EXERCISE BRIEF >>
Scan the entries below for the word "samples", then copy each line that holds it.
──────── DATA ────────
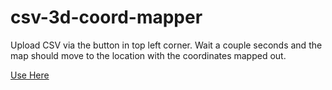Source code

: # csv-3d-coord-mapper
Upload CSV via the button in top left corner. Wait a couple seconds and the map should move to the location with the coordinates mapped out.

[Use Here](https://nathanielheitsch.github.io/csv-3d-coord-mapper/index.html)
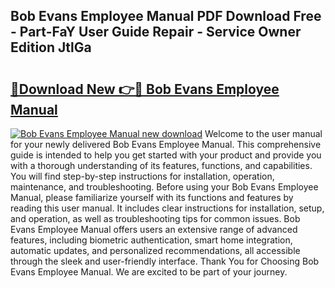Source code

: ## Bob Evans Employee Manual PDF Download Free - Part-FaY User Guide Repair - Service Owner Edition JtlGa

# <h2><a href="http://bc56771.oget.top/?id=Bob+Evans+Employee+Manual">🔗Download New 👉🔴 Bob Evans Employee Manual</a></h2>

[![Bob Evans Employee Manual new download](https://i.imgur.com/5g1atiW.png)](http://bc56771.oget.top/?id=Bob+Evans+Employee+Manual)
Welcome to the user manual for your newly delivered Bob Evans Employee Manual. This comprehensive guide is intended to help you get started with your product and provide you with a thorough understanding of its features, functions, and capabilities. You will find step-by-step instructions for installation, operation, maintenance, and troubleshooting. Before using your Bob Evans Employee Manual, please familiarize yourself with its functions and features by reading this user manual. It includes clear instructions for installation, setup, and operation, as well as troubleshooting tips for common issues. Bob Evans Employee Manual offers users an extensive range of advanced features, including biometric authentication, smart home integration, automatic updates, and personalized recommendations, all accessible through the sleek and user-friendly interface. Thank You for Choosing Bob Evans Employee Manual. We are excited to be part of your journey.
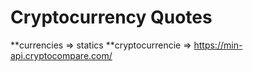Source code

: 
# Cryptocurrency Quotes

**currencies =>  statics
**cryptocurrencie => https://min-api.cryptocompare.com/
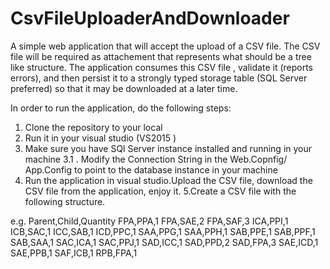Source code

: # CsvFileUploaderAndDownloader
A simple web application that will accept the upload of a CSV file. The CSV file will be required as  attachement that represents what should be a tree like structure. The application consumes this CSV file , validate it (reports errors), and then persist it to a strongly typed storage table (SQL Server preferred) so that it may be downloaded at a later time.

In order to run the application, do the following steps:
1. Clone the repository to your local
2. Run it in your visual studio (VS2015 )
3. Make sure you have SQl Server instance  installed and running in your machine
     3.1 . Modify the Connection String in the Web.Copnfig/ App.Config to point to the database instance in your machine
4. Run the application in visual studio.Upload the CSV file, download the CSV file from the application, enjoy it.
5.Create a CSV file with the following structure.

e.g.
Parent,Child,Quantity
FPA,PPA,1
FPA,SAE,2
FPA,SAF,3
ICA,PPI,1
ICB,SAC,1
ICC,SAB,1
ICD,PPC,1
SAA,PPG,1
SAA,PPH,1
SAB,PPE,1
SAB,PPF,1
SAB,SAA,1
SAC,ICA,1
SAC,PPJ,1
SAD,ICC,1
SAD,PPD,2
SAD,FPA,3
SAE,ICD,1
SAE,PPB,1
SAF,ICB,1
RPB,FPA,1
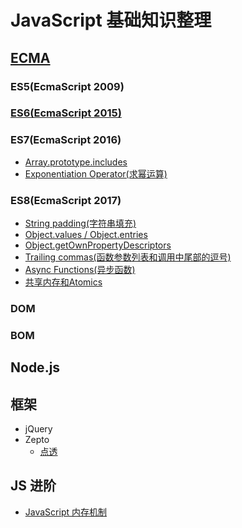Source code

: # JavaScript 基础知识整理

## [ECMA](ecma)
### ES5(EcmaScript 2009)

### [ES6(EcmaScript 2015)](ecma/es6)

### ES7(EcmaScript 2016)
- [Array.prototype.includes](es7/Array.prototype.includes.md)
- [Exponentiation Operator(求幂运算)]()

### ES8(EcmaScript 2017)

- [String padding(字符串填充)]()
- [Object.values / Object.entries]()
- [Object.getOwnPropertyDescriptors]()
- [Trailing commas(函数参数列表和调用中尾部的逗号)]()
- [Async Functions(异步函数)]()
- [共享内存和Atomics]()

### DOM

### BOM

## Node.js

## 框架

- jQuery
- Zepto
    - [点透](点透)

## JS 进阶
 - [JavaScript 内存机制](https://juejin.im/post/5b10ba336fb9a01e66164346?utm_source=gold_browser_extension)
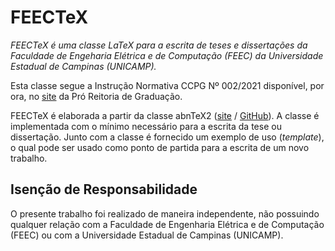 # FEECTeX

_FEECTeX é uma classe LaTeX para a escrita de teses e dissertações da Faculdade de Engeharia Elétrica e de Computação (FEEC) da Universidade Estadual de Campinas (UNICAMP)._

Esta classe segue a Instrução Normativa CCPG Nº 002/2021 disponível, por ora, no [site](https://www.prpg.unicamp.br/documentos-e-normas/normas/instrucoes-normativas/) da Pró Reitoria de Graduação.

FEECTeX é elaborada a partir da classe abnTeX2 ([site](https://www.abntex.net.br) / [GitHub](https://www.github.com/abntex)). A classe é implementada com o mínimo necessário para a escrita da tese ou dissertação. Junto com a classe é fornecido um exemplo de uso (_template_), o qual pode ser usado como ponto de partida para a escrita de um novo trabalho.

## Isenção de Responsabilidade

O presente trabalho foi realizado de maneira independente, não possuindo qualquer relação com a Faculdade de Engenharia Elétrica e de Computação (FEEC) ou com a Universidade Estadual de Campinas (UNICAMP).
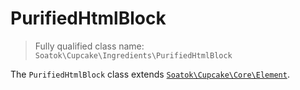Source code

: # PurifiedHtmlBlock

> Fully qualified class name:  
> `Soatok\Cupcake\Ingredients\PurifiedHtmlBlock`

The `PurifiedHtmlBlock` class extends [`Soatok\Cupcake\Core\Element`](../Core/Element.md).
────────
──────── DATA ────────
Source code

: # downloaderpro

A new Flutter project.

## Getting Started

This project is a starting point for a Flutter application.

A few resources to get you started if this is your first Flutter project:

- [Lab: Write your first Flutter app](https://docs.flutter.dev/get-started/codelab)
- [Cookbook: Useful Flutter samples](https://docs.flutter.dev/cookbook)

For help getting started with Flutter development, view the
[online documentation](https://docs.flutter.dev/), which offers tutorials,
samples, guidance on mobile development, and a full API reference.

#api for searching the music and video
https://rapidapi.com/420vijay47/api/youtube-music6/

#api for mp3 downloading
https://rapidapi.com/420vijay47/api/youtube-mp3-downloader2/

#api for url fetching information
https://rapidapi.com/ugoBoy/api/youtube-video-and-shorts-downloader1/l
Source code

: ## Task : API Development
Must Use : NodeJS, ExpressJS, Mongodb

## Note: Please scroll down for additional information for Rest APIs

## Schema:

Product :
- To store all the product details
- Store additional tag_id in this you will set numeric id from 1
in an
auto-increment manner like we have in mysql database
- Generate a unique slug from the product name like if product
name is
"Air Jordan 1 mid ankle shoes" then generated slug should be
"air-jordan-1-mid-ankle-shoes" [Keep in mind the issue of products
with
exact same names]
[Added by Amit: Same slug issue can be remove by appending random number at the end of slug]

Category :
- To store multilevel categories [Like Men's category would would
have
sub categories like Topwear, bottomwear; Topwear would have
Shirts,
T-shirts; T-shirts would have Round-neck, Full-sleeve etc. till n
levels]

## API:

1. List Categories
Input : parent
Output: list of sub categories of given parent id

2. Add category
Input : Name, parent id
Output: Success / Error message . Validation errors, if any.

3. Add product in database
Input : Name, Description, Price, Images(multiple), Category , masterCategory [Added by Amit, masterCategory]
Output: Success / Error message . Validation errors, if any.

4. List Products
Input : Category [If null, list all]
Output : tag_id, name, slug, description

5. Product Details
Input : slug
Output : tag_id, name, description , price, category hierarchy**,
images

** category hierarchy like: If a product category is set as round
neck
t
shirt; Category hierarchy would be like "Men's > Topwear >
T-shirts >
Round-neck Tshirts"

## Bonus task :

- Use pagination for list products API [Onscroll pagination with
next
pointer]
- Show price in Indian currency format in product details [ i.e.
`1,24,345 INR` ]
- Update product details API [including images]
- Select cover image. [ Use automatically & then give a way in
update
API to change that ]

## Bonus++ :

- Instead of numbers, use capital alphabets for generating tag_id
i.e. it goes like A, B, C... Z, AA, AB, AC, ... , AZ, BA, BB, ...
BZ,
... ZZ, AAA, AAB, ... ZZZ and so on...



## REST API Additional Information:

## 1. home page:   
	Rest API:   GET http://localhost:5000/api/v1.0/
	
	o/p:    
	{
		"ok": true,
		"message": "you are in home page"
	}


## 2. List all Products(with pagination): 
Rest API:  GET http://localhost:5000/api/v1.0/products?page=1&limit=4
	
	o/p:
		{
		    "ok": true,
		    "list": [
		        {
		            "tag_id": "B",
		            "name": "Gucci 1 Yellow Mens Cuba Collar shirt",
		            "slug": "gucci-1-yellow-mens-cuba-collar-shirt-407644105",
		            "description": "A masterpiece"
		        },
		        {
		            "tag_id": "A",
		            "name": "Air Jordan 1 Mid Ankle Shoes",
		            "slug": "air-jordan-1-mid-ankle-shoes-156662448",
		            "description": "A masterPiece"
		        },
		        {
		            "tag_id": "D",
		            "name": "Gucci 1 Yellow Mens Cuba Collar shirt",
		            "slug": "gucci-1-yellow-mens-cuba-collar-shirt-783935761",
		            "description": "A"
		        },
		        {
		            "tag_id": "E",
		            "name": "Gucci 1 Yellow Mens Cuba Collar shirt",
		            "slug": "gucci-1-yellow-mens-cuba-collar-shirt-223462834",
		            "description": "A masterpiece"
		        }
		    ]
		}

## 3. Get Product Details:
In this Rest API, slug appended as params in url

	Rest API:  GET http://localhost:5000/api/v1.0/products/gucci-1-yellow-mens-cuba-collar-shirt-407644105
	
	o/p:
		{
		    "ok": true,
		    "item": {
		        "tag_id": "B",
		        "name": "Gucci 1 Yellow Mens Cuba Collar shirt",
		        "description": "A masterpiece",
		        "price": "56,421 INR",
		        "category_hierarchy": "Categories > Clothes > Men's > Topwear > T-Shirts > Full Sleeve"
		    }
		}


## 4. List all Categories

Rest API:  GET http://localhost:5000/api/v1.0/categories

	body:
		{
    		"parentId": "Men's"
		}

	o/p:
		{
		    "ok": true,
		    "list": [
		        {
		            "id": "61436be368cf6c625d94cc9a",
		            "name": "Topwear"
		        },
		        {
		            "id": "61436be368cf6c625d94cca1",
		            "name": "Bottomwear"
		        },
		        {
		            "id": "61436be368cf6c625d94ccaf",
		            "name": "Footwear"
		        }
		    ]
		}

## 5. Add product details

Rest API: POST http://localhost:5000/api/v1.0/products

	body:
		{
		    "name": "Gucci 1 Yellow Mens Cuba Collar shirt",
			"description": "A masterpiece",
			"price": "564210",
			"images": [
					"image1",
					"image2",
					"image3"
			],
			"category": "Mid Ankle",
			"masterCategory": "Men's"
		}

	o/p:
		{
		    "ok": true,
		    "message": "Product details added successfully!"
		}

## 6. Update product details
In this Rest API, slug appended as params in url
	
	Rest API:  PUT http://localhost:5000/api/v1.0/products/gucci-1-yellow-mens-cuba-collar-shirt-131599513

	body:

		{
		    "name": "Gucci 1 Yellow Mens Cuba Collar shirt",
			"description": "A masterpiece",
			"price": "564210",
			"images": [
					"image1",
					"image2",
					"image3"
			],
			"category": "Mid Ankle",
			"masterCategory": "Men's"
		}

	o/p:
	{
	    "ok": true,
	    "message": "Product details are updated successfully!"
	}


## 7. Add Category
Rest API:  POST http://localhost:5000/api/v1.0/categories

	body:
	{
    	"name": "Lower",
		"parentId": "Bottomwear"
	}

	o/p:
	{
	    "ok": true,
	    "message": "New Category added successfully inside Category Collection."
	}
────────
──────── DATA ────────
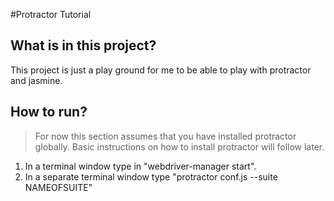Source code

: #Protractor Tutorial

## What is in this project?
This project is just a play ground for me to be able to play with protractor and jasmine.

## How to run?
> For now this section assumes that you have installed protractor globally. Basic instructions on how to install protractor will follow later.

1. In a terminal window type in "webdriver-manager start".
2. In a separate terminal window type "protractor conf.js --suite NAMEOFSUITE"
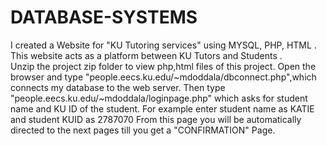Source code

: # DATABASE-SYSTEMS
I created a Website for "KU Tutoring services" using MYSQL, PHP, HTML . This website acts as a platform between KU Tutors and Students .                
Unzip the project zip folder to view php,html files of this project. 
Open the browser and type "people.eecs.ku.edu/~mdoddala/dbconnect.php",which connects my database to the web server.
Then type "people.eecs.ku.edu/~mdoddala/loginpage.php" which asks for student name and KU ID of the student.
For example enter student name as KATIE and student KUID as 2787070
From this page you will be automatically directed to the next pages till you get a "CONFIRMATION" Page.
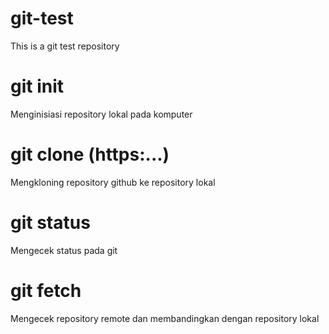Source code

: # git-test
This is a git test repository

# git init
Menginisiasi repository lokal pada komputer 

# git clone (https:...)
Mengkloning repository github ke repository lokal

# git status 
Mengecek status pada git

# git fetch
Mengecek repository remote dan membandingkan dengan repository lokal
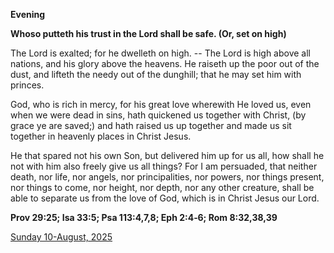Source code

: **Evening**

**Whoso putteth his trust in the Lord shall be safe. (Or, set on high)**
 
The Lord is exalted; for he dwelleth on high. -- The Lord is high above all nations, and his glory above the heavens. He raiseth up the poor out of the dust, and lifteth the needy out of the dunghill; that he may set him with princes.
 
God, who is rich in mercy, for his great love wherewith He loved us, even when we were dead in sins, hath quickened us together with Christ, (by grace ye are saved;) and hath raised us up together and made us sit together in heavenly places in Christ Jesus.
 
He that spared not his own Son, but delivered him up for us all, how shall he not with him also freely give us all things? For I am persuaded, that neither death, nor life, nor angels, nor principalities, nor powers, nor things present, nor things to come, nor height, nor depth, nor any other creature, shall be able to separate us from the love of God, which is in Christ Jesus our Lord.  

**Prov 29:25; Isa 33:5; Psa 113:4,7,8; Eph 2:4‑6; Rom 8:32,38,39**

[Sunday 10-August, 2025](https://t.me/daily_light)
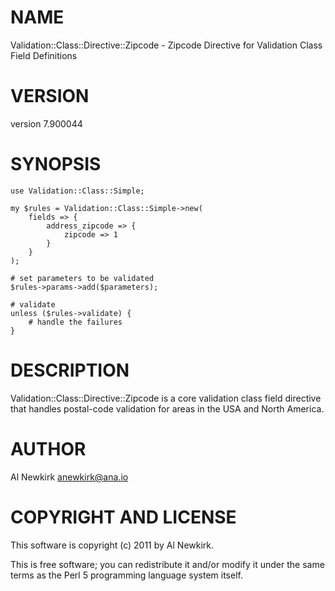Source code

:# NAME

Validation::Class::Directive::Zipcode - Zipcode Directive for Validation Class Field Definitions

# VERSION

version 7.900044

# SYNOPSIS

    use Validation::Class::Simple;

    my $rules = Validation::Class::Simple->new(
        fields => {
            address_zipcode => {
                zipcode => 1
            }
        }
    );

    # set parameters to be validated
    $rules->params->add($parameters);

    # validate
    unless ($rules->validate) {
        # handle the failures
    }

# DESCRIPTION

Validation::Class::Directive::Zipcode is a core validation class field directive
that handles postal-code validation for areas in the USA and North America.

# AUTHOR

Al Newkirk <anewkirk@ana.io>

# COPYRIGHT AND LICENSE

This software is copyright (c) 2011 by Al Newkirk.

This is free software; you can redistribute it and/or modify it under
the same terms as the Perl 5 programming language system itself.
────────
RESULT OF THIS TASK >>
- [Cookbook: Useful Flutter samples](https://docs.flutter.dev/cookbook)
samples, guidance on mobile development, and a full API reference.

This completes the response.